En tout cas, il est bien juste que ceux qui pour les grands mérites reçoivent de grands biens, soutiennent et aident matériellement les plus petits lorsqu'ils les rencontrent. Montre une compassion fraternelle à ceux qui ont faim, à ceux qui ont soif et qui sont nus, aux orphelins et aux voyageurs, aux étrangers, aux veuves, ainsi qu'aux petits enfants, aux opprimés et à tous ceux qui sont dans le besoin; quand tu les rencontres, secours-les avec bonté et miséricorde... ».

Dhuoda, Manuel pour mon fils, IV, 9, 1-34. Trad. B. de Vregille et C. Mondésert, Sources chrétiennes n° 225, 1975, pp. 257-259.

Heureux les miséricordieux !

Au X/° siècle Robert d'Arbrisol tient un langage analogue, à Ermengarde, comtesse de Bretagne. Mais il introduit une classification au sein des pauvres les plus pauvres et les serviteurs de Dieu méritent une attention prioritaire.

Soyez miséricordieux envers tous les pauvres, mais surtout envers les plus pauvres, et plus encore envers les serviteurs de la foi qui ont quitté le monde pour Dieu. Ecoutez le Seigneur qui dit: « Heureux les miséricordieux car ils obtiendront eux-mêmes miséricorde. » Et ailleurs, l'Écriture dit : « Il a donné et distribué aux pauvres, et justice demeure éternellement », elle ne dit pas : « il a donné aux riches », mais : « il a donné aux pauvres ». L'aumône délivre de la mort et ne permet pas que l'homme tombe dans les ténèbres, pourvu, cependant, que ce qu'on donne ait été bien acquis, car ce qui est. mal acquis nuit et ne profite jamais, suivant cette parabole de l'Ecriture : « Offrir en sacrifice ce que l'on a enlevé aux pauvres, c'est immoler son fils sous les yeux de son père. »

Extrait d'une lettre de Robert d'Arbrisol à Ermangarde, comtesse de Bretagne.

Ed. par J. de Pétigny, Bibliothèque de l'Ecole des Chartes, V, 1854, p. 234.

Au XIII' siècle nous assistons à une radicalisation des positions. Pour les uns le pauvre n'est plus digne de la compassion de son prochain et, si l'aumône reste, elle n'a de valeur que pour le croyant comme moyen de rédemption.
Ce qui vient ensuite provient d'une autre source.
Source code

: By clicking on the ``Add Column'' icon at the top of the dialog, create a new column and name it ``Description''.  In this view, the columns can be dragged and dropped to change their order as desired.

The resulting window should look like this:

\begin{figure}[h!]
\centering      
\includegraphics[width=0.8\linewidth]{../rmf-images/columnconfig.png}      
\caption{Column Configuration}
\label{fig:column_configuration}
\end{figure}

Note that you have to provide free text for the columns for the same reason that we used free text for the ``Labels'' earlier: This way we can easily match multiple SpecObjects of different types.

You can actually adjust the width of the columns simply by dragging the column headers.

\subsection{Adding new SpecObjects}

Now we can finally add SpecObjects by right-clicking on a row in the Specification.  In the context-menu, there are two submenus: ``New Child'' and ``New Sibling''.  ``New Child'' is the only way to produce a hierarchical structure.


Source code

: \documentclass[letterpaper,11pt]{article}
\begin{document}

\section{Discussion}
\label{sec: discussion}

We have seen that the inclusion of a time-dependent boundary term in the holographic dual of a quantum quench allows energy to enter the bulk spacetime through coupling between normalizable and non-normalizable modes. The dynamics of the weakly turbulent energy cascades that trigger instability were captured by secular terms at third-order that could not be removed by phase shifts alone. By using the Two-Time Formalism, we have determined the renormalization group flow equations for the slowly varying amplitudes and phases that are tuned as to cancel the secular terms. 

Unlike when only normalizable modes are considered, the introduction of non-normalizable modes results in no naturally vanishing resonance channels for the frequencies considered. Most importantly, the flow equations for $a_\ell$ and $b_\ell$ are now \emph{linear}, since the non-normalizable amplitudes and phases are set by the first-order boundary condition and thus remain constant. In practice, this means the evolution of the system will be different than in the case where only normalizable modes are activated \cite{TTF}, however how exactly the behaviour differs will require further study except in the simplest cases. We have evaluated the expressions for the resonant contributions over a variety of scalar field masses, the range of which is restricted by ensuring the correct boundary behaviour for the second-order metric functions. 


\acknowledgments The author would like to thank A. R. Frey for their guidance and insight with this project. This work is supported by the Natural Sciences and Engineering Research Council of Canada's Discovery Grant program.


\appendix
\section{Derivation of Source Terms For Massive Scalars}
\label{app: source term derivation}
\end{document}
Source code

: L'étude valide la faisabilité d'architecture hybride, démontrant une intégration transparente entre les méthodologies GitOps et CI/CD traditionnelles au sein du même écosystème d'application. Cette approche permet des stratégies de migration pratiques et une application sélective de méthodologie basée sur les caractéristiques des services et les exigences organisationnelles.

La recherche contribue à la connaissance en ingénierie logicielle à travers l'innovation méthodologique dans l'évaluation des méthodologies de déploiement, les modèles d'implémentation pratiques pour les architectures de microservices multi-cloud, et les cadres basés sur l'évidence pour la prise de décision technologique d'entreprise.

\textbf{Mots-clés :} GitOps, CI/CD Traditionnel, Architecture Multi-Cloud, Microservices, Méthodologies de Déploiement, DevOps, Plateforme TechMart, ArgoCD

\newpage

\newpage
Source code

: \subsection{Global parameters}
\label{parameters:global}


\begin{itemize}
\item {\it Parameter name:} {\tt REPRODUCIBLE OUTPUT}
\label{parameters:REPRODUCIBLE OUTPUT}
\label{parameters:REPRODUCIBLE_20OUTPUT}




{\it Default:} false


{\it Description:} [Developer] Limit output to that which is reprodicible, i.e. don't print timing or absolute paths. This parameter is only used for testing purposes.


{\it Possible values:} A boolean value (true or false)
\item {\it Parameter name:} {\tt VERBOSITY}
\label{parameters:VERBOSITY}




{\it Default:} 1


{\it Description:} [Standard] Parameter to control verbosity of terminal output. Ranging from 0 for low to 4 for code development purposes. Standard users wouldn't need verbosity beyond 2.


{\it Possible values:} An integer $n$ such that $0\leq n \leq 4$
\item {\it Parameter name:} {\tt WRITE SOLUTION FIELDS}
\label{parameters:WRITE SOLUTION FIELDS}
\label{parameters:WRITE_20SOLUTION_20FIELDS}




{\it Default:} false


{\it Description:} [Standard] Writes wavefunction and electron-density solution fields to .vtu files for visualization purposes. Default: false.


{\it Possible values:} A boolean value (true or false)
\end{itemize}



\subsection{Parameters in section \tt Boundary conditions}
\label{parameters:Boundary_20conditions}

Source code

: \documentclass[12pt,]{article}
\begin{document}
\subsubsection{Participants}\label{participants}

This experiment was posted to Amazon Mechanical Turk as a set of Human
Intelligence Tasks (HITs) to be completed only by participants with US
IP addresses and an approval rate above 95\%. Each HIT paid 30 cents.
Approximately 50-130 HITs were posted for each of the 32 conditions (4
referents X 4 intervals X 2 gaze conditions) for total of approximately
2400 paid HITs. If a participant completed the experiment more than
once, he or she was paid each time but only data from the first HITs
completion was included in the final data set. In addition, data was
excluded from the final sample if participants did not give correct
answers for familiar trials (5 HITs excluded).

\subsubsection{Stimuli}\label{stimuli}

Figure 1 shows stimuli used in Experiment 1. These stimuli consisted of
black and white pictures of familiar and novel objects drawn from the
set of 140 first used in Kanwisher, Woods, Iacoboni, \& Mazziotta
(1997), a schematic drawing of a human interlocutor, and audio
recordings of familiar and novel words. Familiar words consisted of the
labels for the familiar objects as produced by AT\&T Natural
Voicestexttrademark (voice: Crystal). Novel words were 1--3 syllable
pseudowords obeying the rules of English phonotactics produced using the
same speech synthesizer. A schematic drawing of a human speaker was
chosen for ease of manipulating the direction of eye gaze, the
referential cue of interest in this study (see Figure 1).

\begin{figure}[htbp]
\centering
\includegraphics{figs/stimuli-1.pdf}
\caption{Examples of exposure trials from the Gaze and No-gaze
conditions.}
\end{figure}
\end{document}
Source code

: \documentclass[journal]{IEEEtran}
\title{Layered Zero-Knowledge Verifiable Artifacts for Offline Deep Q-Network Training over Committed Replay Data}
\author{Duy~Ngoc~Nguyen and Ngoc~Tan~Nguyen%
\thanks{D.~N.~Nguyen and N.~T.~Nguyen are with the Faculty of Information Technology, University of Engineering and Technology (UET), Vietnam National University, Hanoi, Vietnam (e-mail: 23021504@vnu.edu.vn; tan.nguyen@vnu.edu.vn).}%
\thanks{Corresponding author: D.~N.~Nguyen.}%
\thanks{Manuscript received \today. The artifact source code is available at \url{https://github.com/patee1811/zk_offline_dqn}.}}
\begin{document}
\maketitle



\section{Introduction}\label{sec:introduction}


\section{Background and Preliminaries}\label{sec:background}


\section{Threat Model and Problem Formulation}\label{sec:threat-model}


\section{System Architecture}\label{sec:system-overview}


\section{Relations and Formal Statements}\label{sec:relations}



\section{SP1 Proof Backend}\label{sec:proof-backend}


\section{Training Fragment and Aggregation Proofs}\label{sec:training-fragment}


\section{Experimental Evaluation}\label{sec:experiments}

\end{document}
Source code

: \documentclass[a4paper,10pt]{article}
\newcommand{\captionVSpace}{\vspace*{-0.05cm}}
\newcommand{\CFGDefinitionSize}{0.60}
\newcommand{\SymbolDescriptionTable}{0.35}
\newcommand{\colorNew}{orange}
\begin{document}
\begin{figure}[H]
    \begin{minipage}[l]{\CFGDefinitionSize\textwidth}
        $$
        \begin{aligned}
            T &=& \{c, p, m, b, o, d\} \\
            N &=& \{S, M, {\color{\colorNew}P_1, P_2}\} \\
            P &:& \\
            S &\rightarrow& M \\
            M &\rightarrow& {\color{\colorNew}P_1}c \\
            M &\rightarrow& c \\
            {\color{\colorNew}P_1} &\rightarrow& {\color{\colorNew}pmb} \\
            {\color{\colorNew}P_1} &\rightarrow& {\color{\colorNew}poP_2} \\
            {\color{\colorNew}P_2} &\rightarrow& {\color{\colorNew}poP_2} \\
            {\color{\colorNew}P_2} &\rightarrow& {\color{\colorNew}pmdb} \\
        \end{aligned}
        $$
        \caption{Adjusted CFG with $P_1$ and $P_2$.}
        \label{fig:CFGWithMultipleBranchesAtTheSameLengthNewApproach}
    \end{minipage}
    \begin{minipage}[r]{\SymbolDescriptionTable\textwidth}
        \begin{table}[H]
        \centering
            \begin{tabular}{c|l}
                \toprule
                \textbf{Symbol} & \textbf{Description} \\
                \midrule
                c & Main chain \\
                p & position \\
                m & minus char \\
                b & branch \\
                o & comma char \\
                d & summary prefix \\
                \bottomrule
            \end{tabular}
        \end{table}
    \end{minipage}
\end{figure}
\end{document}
C'est ce que montre le questionnaire pédagogique extrait du roman de Sidrach. Pour d'autres, au contraire, le riche n'est plus digne de l'amour de Dieu car sa vie n'est que débauche, ainsi que nous le présente l'extrait de la Summa de Viciis.

Les pauvres sont comme des moutons

- Doit-on juger les riches comme les pauvres ?

- Il faut punir le riche très raide car le pauvre se dira : « Quand la justice a été telle au puissant, que sera-t-elle à moi qui suis pauvre homme ? »

- Faut-il faire du bien aux pauvres gens ?

Quand le riche perd sa richesse, vaut-il moins ? Quand le pauvre s'enrichit, vaut-il mieux? Assurément. Et c'est la preuve que l'homme n'est riche que d'un éclat emprunté. Cependant le pauvre qui fut riche est plus gentil que le pauvre qui n'eut jamais rien.

- Est-il bon que les pauvres se mêlent aux puissants ?

- Les pauvres sont comme des moutons qui en l'eau se heurtent et écrasent de leurs pieds les grenouilles car elles sont petites.

- Comment profitent les aumônes ?

- Les plus petites qu'ils font profitent aux croyants ; les plus grandes ne profitent pas aux incrédules, car ils ne les font pas pour Dieu, mais pour eux-mêmes.

Roman de Sidrach, Ed. CR. V Langlois, « La connaissance de la nature au Moyen Age », Paris 1927, pp. 211-248.

Dieu ne veut pas se souvenir du nom des riches

Il connaît Lazare par son nom, retenu pour l'éternité, (cf. Luc, XVI, 19-27) et refuse de nommer l'avare.

Parce que les riches sont désignés par leur nom sur leurs terres, Dieu ne veut pas se souvenir de leur nom, car leur nom a été sur les lèvres de jongleurs et autres hommes charnels comme si c'étaient des porcs. Par conséquent, de même que personne ne porterait à la bouche une pomme qui aurait été dans le groin d'un porc, de même Dieu ne veut pas placer sur ses lèvres les noms de tels hommes.

Guillaume p'eyrault, « La summa de Viciis » Ed. C. Gustovski, thèse de l'Ecole des Chartes, 1975, II, P. 39.